##### Given data
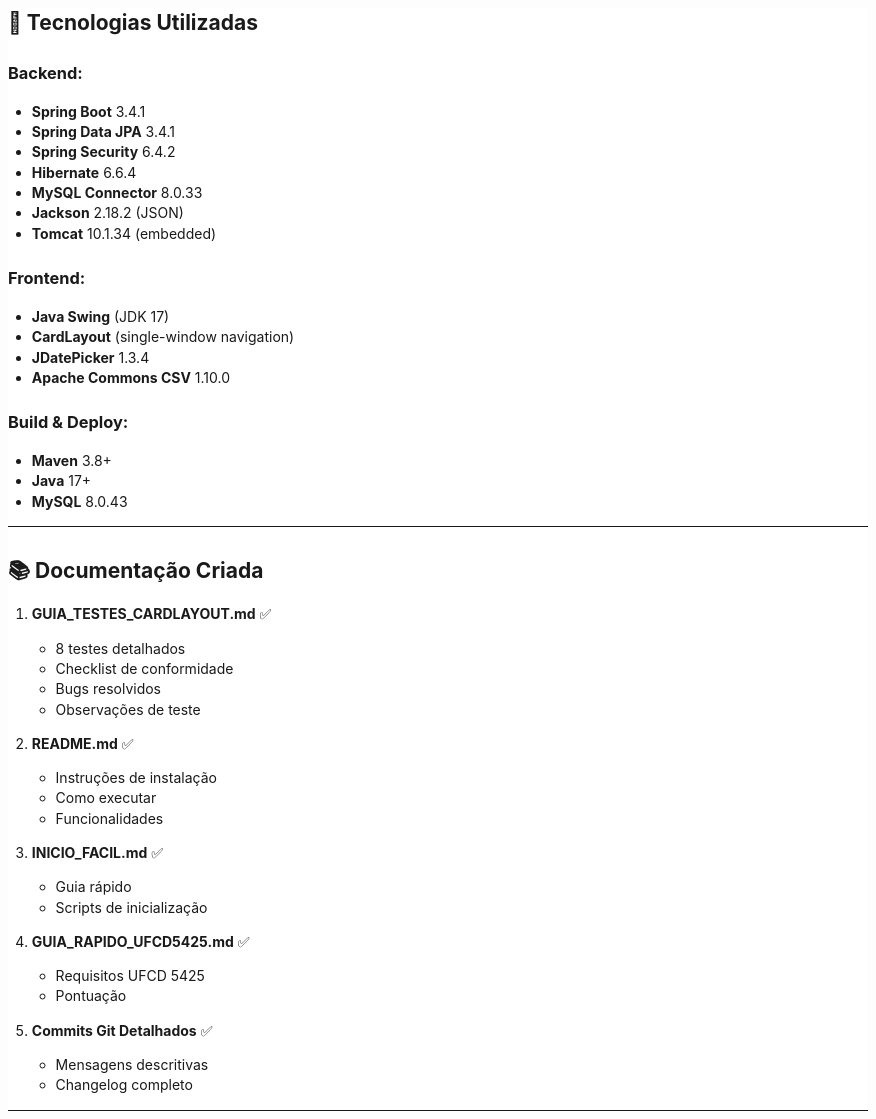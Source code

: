 
## 🔧 Tecnologias Utilizadas

### Backend:
- **Spring Boot** 3.4.1
- **Spring Data JPA** 3.4.1
- **Spring Security** 6.4.2
- **Hibernate** 6.6.4
- **MySQL Connector** 8.0.33
- **Jackson** 2.18.2 (JSON)
- **Tomcat** 10.1.34 (embedded)

### Frontend:
- **Java Swing** (JDK 17)
- **CardLayout** (single-window navigation)
- **JDatePicker** 1.3.4
- **Apache Commons CSV** 1.10.0

### Build & Deploy:
- **Maven** 3.8+
- **Java** 17+
- **MySQL** 8.0.43

---

## 📚 Documentação Criada

1. **GUIA_TESTES_CARDLAYOUT.md** ✅
   - 8 testes detalhados
   - Checklist de conformidade
   - Bugs resolvidos
   - Observações de teste

2. **README.md** ✅
   - Instruções de instalação
   - Como executar
   - Funcionalidades

3. **INICIO_FACIL.md** ✅
   - Guia rápido
   - Scripts de inicialização

4. **GUIA_RAPIDO_UFCD5425.md** ✅
   - Requisitos UFCD 5425
   - Pontuação

5. **Commits Git Detalhados** ✅
   - Mensagens descritivas
   - Changelog completo

---
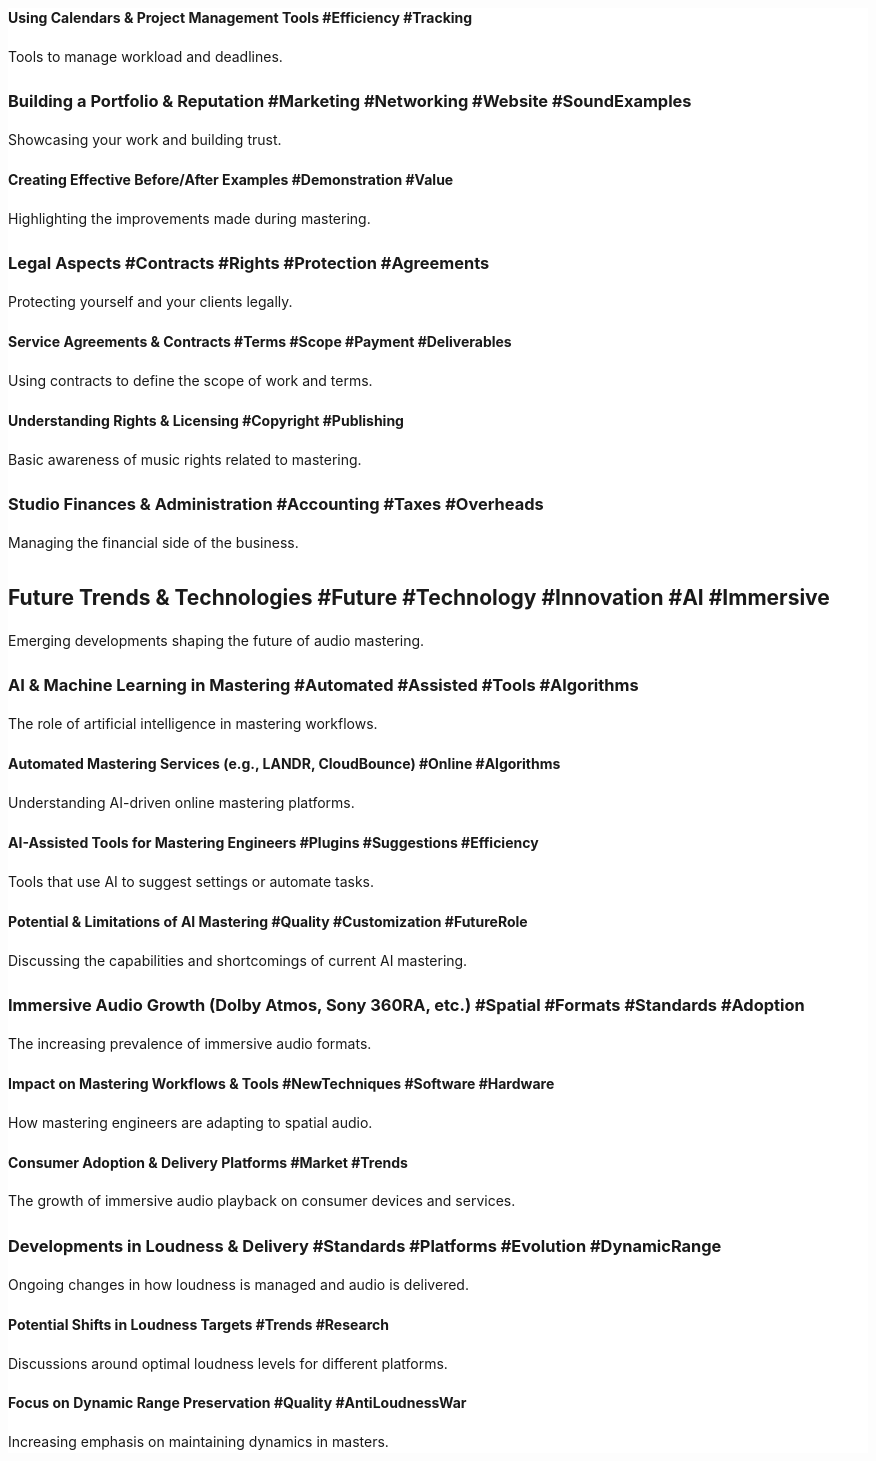 #### Using Calendars & Project Management Tools #Efficiency #Tracking
Tools to manage workload and deadlines.
### Building a Portfolio & Reputation #Marketing #Networking #Website #SoundExamples
Showcasing your work and building trust.
#### Creating Effective Before/After Examples #Demonstration #Value
Highlighting the improvements made during mastering.
### Legal Aspects #Contracts #Rights #Protection #Agreements
Protecting yourself and your clients legally.
#### Service Agreements & Contracts #Terms #Scope #Payment #Deliverables
Using contracts to define the scope of work and terms.
#### Understanding Rights & Licensing #Copyright #Publishing
Basic awareness of music rights related to mastering.
### Studio Finances & Administration #Accounting #Taxes #Overheads
Managing the financial side of the business.

## Future Trends & Technologies #Future #Technology #Innovation #AI #Immersive
Emerging developments shaping the future of audio mastering.
### AI & Machine Learning in Mastering #Automated #Assisted #Tools #Algorithms
The role of artificial intelligence in mastering workflows.
#### Automated Mastering Services (e.g., LANDR, CloudBounce) #Online #Algorithms
Understanding AI-driven online mastering platforms.
#### AI-Assisted Tools for Mastering Engineers #Plugins #Suggestions #Efficiency
Tools that use AI to suggest settings or automate tasks.
#### Potential & Limitations of AI Mastering #Quality #Customization #FutureRole
Discussing the capabilities and shortcomings of current AI mastering.
### Immersive Audio Growth (Dolby Atmos, Sony 360RA, etc.) #Spatial #Formats #Standards #Adoption
The increasing prevalence of immersive audio formats.
#### Impact on Mastering Workflows & Tools #NewTechniques #Software #Hardware
How mastering engineers are adapting to spatial audio.
#### Consumer Adoption & Delivery Platforms #Market #Trends
The growth of immersive audio playback on consumer devices and services.
### Developments in Loudness & Delivery #Standards #Platforms #Evolution #DynamicRange
Ongoing changes in how loudness is managed and audio is delivered.
#### Potential Shifts in Loudness Targets #Trends #Research
Discussions around optimal loudness levels for different platforms.
#### Focus on Dynamic Range Preservation #Quality #AntiLoudnessWar
Increasing emphasis on maintaining dynamics in masters.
##########
• [What the task asks]
Reproduce the material word for word. Any pictures should be left out of the copy.

• [Exercise answer]
Source code

: 
## 🔧 Tecnologias Utilizadas

### Backend:
- **Spring Boot** 3.4.1
- **Spring Data JPA** 3.4.1
- **Spring Security** 6.4.2
- **Hibernate** 6.6.4
- **MySQL Connector** 8.0.33
- **Jackson** 2.18.2 (JSON)
- **Tomcat** 10.1.34 (embedded)

### Frontend:
- **Java Swing** (JDK 17)
- **CardLayout** (single-window navigation)
- **JDatePicker** 1.3.4
- **Apache Commons CSV** 1.10.0

### Build & Deploy:
- **Maven** 3.8+
- **Java** 17+
- **MySQL** 8.0.43

---

## 📚 Documentação Criada

1. **GUIA_TESTES_CARDLAYOUT.md** ✅
   - 8 testes detalhados
   - Checklist de conformidade
   - Bugs resolvidos
   - Observações de teste

2. **README.md** ✅
   - Instruções de instalação
   - Como executar
   - Funcionalidades

3. **INICIO_FACIL.md** ✅
   - Guia rápido
   - Scripts de inicialização

4. **GUIA_RAPIDO_UFCD5425.md** ✅
   - Requisitos UFCD 5425
   - Pontuação

5. **Commits Git Detalhados** ✅
   - Mensagens descritivas
   - Changelog completo

---
 #### Using Calendars & Project Management Tools #Efficiency #Tracking
Tools to manage workload and deadlines.
### Building a Portfolio & Reputation #Marketing #Networking #Website #SoundExamples
Showcasing your work and building trust.
#### Creating Effective Before/After Examples #Demonstration #Value
Highlighting the improvements made during mastering.
### Legal Aspects #Contracts #Rights #Protection #Agreements
Protecting yourself and your clients legally.
#### Service Agreements & Contracts #Terms #Scope #Payment #Deliverables
Using contracts to define the scope of work and terms.
#### Understanding Rights & Licensing #Copyright #Publishing
Basic awareness of music rights related to mastering.
### Studio Finances & Administration #Accounting #Taxes #Overheads
Managing the financial side of the business.

## Future Trends & Technologies #Future #Technology #Innovation #AI #Immersive
Emerging developments shaping the future of audio mastering.
### AI & Machine Learning in Mastering #Automated #Assisted #Tools #Algorithms
The role of artificial intelligence in mastering workflows.
#### Automated Mastering Services (e.g., LANDR, CloudBounce) #Online #Algorithms
Understanding AI-driven online mastering platforms.
#### AI-Assisted Tools for Mastering Engineers #Plugins #Suggestions #Efficiency
Tools that use AI to suggest settings or automate tasks.
#### Potential & Limitations of AI Mastering #Quality #Customization #FutureRole
Discussing the capabilities and shortcomings of current AI mastering.
### Immersive Audio Growth (Dolby Atmos, Sony 360RA, etc.) #Spatial #Formats #Standards #Adoption
The increasing prevalence of immersive audio formats.
#### Impact on Mastering Workflows & Tools #NewTechniques #Software #Hardware
How mastering engineers are adapting to spatial audio.
#### Consumer Adoption & Delivery Platforms #Market #Trends
The growth of immersive audio playback on consumer devices and services.
### Developments in Loudness & Delivery #Standards #Platforms #Evolution #DynamicRange
Ongoing changes in how loudness is managed and audio is delivered.
#### Potential Shifts in Loudness Targets #Trends #Research
Discussions around optimal loudness levels for different platforms.
#### Focus on Dynamic Range Preservation #Quality #AntiLoudnessWar
Increasing emphasis on maintaining dynamics in masters.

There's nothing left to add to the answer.